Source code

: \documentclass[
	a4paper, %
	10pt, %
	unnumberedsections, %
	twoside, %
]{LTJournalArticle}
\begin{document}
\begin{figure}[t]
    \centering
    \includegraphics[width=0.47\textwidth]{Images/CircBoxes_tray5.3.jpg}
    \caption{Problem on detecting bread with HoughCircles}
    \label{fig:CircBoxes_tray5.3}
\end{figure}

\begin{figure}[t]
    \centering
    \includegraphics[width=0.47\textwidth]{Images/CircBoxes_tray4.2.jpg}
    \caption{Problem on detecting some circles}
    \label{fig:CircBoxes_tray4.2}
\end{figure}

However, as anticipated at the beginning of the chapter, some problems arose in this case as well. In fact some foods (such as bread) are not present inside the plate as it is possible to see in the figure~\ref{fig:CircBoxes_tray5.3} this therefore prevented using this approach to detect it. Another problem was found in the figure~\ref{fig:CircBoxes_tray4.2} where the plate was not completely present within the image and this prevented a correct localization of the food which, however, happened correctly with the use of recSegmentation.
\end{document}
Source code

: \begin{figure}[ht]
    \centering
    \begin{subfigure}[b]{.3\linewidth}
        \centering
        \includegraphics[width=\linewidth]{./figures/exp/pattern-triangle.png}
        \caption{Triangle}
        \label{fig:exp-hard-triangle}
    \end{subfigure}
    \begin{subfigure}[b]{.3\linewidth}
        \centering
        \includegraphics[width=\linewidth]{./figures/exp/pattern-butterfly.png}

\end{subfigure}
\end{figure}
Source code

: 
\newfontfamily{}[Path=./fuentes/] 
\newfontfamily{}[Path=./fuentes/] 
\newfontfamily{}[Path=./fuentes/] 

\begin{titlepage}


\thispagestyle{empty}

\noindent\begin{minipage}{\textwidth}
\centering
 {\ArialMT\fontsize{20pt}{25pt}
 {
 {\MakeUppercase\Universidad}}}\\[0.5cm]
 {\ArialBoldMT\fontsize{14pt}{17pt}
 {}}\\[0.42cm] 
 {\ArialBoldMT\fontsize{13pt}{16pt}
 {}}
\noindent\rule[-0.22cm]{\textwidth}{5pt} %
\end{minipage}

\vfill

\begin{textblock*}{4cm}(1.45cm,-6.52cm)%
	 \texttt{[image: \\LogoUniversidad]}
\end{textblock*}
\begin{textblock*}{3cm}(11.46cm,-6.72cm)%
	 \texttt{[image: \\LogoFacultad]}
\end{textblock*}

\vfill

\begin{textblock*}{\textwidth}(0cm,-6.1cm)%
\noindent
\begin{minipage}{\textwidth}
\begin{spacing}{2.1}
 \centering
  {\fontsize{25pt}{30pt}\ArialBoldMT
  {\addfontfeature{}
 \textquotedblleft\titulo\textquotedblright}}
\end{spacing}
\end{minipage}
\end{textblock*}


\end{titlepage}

#### [Goal of the exercise]
Take from the listing above each line in which the string "ArialBoldMT" is found.

#### [Final answer]
 {\ArialBoldMT\fontsize{14pt}{17pt}
 {\ArialBoldMT\fontsize{13pt}{16pt}
  {\fontsize{25pt}{30pt}\ArialBoldMT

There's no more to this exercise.